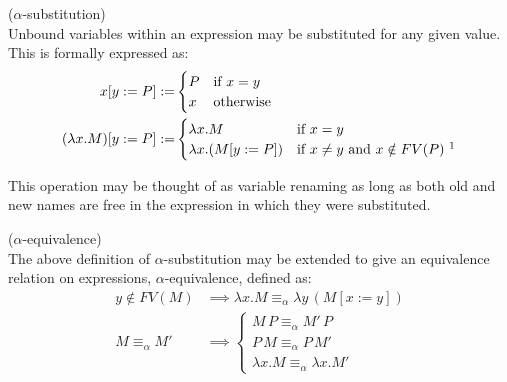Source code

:\documentclass{article}
\begin{document}
        \begin{definition}{($\alpha$-substitution)\\}\label{lambda-alpha-relation}
            Unbound variables within an expression may be substituted for any given value.
            This is formally expressed as:
            \begin{align}
                x[y := P] := &
                    \begin{cases}
                        P & \text{if } x = y \\
                        x & \text{otherwise}
                    \end{cases} \\
                (\lambda x . M)[y := P] := &
                    \begin{cases}
                        \lambda x . M & \text{if } x = y \\
                        \lambda x . (M[y := P]) & \text{if } x \neq y \text{ and } x \notin FV(P)~\footnotemark
                    \end{cases}
            \end{align}
        \end{definition}
        This operation may be thought of as variable renaming as long as both old and new names are free in the expression in which they were substituted.

        \begin{corollary*}{($\alpha$-equivalence)\\}
            The above definition of $\alpha$-substitution may be extended to give an equivalence relation on expressions, $\alpha$-equivalence, defined as:
            \begin{align}
                y \notin FV(M) & \implies \lambda x . M \equiv_\alpha \lambda y \, (M[x := y]) \\
                M \equiv_\alpha M' & \implies
                    \begin{cases}
                        M \, P \equiv_\alpha M' \, P \\
                        P \, M \equiv_\alpha P \, M' \\
                        \lambda x . M \equiv_\alpha \lambda x. M'
                    \end{cases}
            \end{align}
        \end{corollary*}
\end{document}
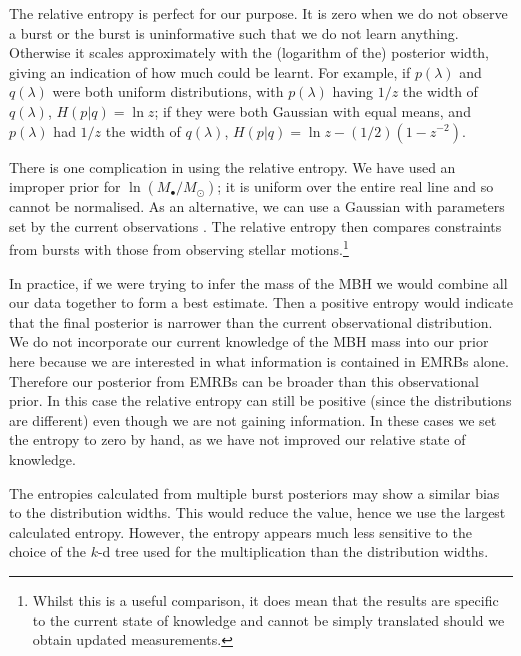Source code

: The relative entropy is perfect for our purpose. It is zero when we do not observe a burst or the burst is uninformative such that we do not learn anything. Otherwise it scales approximately with the (logarithm of the) posterior width, giving an indication of how much could be learnt. For example, if $p(\lambda)$ and $q(\lambda)$ were both uniform distributions, with $p(\lambda)$ having $1/z$ the width of $q(\lambda)$, $H(p|q) = \ln z$; if they were both Gaussian with equal means, and $p(\lambda)$ had $1/z$ the width of $q(\lambda)$, $H(p|q) = \ln z - (1/2)(1 - z^{-2})$.

There is one complication in using the relative entropy. We have used an improper prior for $\ln (M_\bullet/M_\odot)$; it is uniform over the entire real line and so cannot be normalised. As an alternative, we can use a Gaussian with parameters set by the current observations \citep{Gillessen2009}. The relative entropy then compares constraints from bursts with those from observing stellar motions.\footnote{Whilst this is a useful comparison, it does mean that the results are specific to the current state of knowledge and cannot be simply translated should we obtain updated measurements.}

In practice, if we were trying to infer the mass of the MBH we would combine all our data together to form a best estimate. Then a positive entropy would indicate that the final posterior is narrower than the current observational distribution. We do not incorporate our current knowledge of the MBH mass into our prior here because we are interested in what information is contained in EMRBs alone. Therefore our posterior from EMRBs can be broader than this observational prior. In this case the relative entropy can still be positive (since the distributions are different) even though we are not gaining information. In these cases we set the entropy to zero by hand, as we have not improved our relative state of knowledge.

The entropies calculated from multiple burst posteriors may show a similar bias to the distribution widths. This would reduce the value, hence we use the largest calculated entropy. However, the entropy appears much less sensitive to the choice of the $k$-d tree used for the multiplication than the distribution widths. %

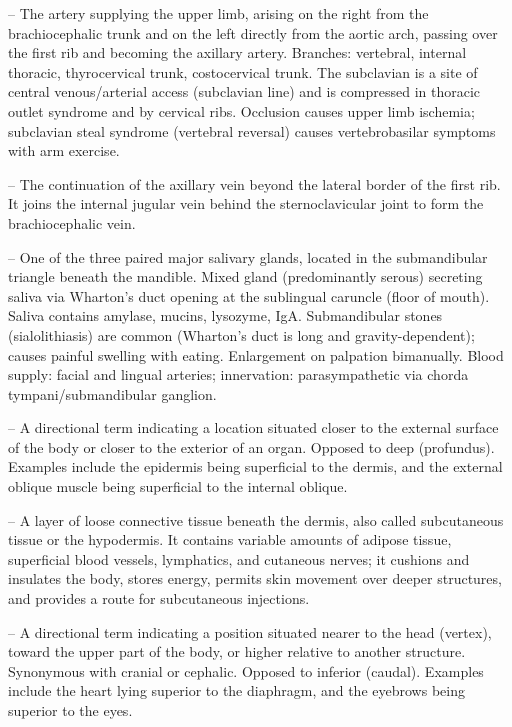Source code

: -- The artery supplying the upper limb, arising on the right from the brachiocephalic trunk and on the left directly from the aortic arch, passing over the first rib and becoming the axillary artery. Branches: vertebral, internal thoracic, thyrocervical trunk, costocervical trunk. The subclavian is a site of central venous/arterial access (subclavian line) and is compressed in thoracic outlet syndrome and by cervical ribs. Occlusion causes upper limb ischemia; subclavian steal syndrome (vertebral reversal) causes vertebrobasilar symptoms with arm exercise.

-- The continuation of the axillary vein beyond the lateral border of the first rib. It joins the internal jugular vein behind the sternoclavicular joint to form the brachiocephalic vein.

-- One of the three paired major salivary glands, located in the submandibular triangle beneath the mandible. Mixed gland (predominantly serous) secreting saliva via Wharton's duct opening at the sublingual caruncle (floor of mouth). Saliva contains amylase, mucins, lysozyme, IgA. Submandibular stones (sialolithiasis) are common (Wharton's duct is long and gravity-dependent); causes painful swelling with eating. Enlargement on palpation bimanually. Blood supply: facial and lingual arteries; innervation: parasympathetic via chorda tympani/submandibular ganglion.

-- A directional term indicating a location situated closer to the external surface of the body or closer to the exterior of an organ. Opposed to deep (profundus). Examples include the epidermis being superficial to the dermis, and the external oblique muscle being superficial to the internal oblique.

-- A layer of loose connective tissue beneath the dermis, also called subcutaneous tissue or the hypodermis. It contains variable amounts of adipose tissue, superficial blood vessels, lymphatics, and cutaneous nerves; it cushions and insulates the body, stores energy, permits skin movement over deeper structures, and provides a route for subcutaneous injections.

-- A directional term indicating a position situated nearer to the head (vertex), toward the upper part of the body, or higher relative to another structure. Synonymous with cranial or cephalic. Opposed to inferior (caudal). Examples include the heart lying superior to the diaphragm, and the eyebrows being superior to the eyes.

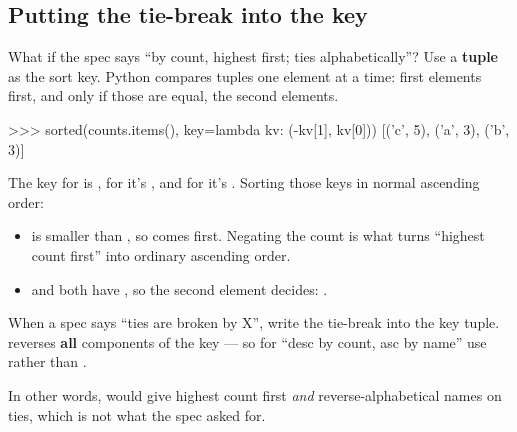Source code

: \documentclass[10pt,a4paper]{article}
\begin{document}
\subsection{Putting the tie-break into the key}
What if the spec says “by count, highest first; ties alphabetically”? Use a \textbf{tuple} as the sort key. Python compares tuples one element at a time: first elements first, and only if those are equal, the second elements.
\begin{txtcode}
>>> sorted(counts.items(), key=lambda kv: (-kv[1], kv[0]))
[('c', 5), ('a', 3), ('b', 3)]
\end{txtcode}
The key for  is , for  it’s , and for  it’s . Sorting those keys in normal ascending order:
\begin{itemize}
\item {} is smaller than , so  comes first. Negating the count is what turns “highest count first” into ordinary ascending order.
\item {} and  both have , so the second element decides: .
\end{itemize}
\begin{keybox}
When a spec says “ties are broken by X”, write the tie-break into the key tuple.  reverses \textbf{all} components of the key — so for “desc by count, asc by name” use  rather than .
\end{keybox}
In other words,  would give highest count first \emph{and} reverse-alphabetical names on ties, which is not what the spec asked for.
\end{document}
===
_Exercise aim_
Work through the entries, filtering for the string "element", and copy each line that holds it.

_Solution for this exercise_
What if the spec says “by count, highest first; ties alphabetically”? Use a \textbf{tuple} as the sort key. Python compares tuples one element at a time: first elements first, and only if those are equal, the second elements.
\item {} and  both have , so the second element decides: .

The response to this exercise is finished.